PROBLEM: Answer with nothing but the number of lines in the listing below that contain "einem".
◆ ◆ ◆ ◆ ◆
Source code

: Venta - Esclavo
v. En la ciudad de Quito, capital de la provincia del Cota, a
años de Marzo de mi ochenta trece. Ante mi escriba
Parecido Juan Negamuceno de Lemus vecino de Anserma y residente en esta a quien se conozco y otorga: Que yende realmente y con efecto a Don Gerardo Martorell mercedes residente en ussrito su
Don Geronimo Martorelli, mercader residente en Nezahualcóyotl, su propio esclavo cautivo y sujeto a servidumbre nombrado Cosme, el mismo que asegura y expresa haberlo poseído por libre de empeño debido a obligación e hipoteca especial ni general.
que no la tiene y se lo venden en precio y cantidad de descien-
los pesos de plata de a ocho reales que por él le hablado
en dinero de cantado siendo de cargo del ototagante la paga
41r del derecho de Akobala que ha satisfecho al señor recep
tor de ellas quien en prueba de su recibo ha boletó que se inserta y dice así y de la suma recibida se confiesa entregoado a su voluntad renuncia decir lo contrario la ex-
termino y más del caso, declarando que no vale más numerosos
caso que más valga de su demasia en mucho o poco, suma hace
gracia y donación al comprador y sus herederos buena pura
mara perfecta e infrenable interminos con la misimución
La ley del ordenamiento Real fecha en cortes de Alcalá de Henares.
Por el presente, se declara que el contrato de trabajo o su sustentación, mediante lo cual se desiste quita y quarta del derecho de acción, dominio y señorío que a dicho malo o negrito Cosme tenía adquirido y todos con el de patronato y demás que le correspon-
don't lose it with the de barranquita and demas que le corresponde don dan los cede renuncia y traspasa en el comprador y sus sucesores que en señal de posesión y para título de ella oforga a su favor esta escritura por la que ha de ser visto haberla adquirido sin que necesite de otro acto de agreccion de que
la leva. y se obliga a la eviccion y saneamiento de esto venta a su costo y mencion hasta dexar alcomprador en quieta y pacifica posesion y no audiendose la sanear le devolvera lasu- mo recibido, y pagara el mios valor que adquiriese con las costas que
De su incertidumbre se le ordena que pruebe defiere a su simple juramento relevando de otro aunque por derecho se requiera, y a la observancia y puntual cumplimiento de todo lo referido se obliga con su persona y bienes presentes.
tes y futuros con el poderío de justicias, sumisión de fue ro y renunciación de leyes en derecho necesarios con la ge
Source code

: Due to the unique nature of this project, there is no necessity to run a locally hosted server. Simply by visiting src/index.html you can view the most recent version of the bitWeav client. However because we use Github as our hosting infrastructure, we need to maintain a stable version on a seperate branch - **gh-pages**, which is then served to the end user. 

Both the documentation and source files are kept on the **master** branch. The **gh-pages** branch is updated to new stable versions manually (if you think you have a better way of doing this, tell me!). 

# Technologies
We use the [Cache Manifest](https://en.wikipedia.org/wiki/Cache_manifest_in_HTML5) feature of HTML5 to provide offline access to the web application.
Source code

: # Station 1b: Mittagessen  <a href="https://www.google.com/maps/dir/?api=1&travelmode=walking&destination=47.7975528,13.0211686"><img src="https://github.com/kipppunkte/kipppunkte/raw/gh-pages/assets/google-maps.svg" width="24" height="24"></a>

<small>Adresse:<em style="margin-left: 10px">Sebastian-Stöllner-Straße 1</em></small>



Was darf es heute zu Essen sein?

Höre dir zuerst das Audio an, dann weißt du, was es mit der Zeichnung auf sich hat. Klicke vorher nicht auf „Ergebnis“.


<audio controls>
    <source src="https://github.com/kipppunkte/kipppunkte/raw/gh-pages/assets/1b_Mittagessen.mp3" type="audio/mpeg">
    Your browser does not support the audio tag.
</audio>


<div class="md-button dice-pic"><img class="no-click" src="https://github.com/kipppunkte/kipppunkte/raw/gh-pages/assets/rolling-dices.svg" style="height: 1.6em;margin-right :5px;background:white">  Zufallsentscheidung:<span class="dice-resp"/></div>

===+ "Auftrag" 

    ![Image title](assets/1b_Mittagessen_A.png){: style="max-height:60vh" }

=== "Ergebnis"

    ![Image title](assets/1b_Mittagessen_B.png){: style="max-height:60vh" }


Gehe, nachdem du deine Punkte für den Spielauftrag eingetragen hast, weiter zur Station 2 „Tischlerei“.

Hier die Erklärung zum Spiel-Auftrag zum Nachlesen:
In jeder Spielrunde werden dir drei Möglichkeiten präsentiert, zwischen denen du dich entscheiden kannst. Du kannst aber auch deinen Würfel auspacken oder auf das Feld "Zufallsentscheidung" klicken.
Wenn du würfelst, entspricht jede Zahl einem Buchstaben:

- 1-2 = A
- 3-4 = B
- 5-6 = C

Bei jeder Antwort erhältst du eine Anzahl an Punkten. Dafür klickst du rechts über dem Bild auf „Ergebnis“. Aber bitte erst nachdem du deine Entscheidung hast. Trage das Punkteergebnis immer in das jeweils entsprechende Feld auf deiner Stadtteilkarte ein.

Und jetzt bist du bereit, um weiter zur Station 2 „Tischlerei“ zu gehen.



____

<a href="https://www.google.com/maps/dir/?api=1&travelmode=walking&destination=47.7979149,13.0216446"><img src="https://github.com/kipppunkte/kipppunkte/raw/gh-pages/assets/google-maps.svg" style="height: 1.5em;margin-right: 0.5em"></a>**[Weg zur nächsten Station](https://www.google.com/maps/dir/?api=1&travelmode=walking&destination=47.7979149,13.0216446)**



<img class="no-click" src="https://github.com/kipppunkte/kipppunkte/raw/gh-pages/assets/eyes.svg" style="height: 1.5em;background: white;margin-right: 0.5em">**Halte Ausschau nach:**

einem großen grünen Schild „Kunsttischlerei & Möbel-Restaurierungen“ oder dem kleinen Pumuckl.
◆ ◆ ◆ ◆ ◆
RESPONSE AREA: 2